Requirement:
Write each line again exactly as it is, from the opening line of the records below through the one containing "Many algorithms exist", and add nothing.

══ Exercise data ══

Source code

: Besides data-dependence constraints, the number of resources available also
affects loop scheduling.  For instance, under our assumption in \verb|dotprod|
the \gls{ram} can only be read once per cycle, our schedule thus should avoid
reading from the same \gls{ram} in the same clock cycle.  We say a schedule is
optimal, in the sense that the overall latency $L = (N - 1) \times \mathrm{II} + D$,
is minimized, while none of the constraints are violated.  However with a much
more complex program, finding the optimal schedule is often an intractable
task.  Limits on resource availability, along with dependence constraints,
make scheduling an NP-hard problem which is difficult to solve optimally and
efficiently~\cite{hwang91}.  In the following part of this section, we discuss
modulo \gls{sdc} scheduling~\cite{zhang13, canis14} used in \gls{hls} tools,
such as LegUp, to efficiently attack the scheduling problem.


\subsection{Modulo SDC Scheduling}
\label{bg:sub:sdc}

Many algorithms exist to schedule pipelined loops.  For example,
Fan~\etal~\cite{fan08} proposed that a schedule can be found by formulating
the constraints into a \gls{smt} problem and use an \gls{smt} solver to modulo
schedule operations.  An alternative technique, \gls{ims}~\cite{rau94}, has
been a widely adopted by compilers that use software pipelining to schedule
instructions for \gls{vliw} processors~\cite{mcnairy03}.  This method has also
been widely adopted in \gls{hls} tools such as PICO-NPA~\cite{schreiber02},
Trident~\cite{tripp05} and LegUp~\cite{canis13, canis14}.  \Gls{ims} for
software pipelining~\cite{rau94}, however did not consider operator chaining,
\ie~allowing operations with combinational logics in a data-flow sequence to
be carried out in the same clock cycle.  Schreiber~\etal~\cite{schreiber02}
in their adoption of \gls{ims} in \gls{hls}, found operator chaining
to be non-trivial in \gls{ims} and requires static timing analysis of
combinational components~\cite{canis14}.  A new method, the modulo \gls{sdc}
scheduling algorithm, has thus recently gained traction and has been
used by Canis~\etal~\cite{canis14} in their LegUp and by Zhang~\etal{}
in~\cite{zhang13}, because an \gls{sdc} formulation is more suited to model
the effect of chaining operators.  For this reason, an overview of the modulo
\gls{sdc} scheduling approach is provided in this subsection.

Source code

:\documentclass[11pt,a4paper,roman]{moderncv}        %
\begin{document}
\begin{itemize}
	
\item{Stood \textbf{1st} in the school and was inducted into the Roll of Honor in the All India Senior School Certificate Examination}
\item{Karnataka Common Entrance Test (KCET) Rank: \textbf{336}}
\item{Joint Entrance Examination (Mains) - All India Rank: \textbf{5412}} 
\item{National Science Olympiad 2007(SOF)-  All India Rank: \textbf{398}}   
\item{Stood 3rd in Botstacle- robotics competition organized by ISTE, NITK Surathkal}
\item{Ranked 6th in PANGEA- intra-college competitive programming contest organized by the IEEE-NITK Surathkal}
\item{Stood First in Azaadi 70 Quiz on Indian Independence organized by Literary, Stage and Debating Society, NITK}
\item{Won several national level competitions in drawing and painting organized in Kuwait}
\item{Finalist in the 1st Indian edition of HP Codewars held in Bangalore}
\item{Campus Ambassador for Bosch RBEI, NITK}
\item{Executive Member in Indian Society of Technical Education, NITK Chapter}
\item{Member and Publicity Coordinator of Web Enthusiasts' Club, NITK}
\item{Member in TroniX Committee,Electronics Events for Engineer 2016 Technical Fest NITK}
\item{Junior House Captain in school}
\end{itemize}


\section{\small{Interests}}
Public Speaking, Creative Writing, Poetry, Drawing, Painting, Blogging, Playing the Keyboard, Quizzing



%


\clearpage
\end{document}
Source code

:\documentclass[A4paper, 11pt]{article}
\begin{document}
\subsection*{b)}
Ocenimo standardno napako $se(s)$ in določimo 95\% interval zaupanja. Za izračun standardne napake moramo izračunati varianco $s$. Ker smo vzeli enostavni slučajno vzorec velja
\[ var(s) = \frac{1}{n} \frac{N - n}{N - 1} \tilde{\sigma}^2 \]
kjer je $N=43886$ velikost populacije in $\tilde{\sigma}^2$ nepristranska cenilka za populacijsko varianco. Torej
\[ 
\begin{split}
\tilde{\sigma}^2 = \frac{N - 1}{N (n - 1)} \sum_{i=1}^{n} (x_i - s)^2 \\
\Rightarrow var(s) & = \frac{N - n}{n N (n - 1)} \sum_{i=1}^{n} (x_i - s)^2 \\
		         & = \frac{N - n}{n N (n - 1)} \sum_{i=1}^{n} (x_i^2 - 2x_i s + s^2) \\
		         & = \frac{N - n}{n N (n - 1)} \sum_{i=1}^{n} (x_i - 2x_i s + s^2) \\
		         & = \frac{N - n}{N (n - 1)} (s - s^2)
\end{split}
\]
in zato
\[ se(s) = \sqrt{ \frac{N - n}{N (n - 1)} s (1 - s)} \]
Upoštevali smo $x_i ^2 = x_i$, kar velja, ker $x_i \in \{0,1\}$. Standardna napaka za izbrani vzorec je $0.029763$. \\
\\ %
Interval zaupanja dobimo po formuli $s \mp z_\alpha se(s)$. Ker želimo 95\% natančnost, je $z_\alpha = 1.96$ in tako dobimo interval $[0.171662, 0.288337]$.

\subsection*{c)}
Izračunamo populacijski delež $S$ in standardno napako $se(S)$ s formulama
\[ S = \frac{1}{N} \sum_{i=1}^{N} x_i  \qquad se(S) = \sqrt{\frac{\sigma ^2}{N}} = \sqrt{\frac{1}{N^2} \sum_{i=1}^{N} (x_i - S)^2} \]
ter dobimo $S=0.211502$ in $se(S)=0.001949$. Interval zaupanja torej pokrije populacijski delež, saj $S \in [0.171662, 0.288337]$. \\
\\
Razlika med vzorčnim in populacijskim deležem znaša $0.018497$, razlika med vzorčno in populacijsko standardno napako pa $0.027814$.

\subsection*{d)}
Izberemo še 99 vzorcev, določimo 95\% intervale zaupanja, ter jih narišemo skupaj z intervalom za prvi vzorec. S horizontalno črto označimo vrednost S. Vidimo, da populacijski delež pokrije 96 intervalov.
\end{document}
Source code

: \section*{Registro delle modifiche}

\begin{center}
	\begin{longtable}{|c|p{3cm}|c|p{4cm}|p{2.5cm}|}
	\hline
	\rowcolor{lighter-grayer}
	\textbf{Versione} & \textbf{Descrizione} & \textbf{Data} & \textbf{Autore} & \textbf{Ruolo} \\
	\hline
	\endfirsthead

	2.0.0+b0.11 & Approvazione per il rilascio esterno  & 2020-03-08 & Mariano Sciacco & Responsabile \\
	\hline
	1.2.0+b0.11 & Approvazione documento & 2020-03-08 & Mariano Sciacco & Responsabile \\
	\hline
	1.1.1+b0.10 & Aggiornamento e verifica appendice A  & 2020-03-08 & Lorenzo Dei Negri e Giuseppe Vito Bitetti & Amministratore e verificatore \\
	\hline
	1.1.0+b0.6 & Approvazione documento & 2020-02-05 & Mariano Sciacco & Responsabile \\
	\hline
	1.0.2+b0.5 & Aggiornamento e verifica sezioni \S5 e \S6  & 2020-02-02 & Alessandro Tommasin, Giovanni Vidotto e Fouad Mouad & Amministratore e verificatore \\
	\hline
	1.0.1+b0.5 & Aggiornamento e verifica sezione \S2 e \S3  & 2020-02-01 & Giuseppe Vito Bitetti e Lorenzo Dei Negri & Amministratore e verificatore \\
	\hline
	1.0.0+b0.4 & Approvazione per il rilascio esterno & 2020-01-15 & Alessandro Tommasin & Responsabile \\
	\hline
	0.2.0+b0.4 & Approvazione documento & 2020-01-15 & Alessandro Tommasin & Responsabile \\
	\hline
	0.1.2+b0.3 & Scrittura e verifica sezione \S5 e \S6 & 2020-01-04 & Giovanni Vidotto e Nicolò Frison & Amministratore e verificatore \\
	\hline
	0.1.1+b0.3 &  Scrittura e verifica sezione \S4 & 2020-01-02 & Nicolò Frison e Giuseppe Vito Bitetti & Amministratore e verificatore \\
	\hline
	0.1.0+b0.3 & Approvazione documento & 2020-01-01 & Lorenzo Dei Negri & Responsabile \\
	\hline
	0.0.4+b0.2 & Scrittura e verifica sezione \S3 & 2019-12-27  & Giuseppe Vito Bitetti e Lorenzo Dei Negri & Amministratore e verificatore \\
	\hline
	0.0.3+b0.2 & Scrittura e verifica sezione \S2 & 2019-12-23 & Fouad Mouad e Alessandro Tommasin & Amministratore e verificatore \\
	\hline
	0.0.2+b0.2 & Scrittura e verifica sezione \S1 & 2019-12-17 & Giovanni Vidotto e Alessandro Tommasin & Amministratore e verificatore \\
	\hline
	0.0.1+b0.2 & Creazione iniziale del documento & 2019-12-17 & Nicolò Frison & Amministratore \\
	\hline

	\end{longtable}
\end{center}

═══

Task answer:
Source code

: Besides data-dependence constraints, the number of resources available also
affects loop scheduling.  For instance, under our assumption in \verb|dotprod|
the \gls{ram} can only be read once per cycle, our schedule thus should avoid
reading from the same \gls{ram} in the same clock cycle.  We say a schedule is
optimal, in the sense that the overall latency $L = (N - 1) \times \mathrm{II} + D$,
is minimized, while none of the constraints are violated.  However with a much
more complex program, finding the optimal schedule is often an intractable
task.  Limits on resource availability, along with dependence constraints,
make scheduling an NP-hard problem which is difficult to solve optimally and
efficiently~\cite{hwang91}.  In the following part of this section, we discuss
modulo \gls{sdc} scheduling~\cite{zhang13, canis14} used in \gls{hls} tools,
such as LegUp, to efficiently attack the scheduling problem.


\subsection{Modulo SDC Scheduling}
\label{bg:sub:sdc}

Many algorithms exist to schedule pipelined loops.  For example,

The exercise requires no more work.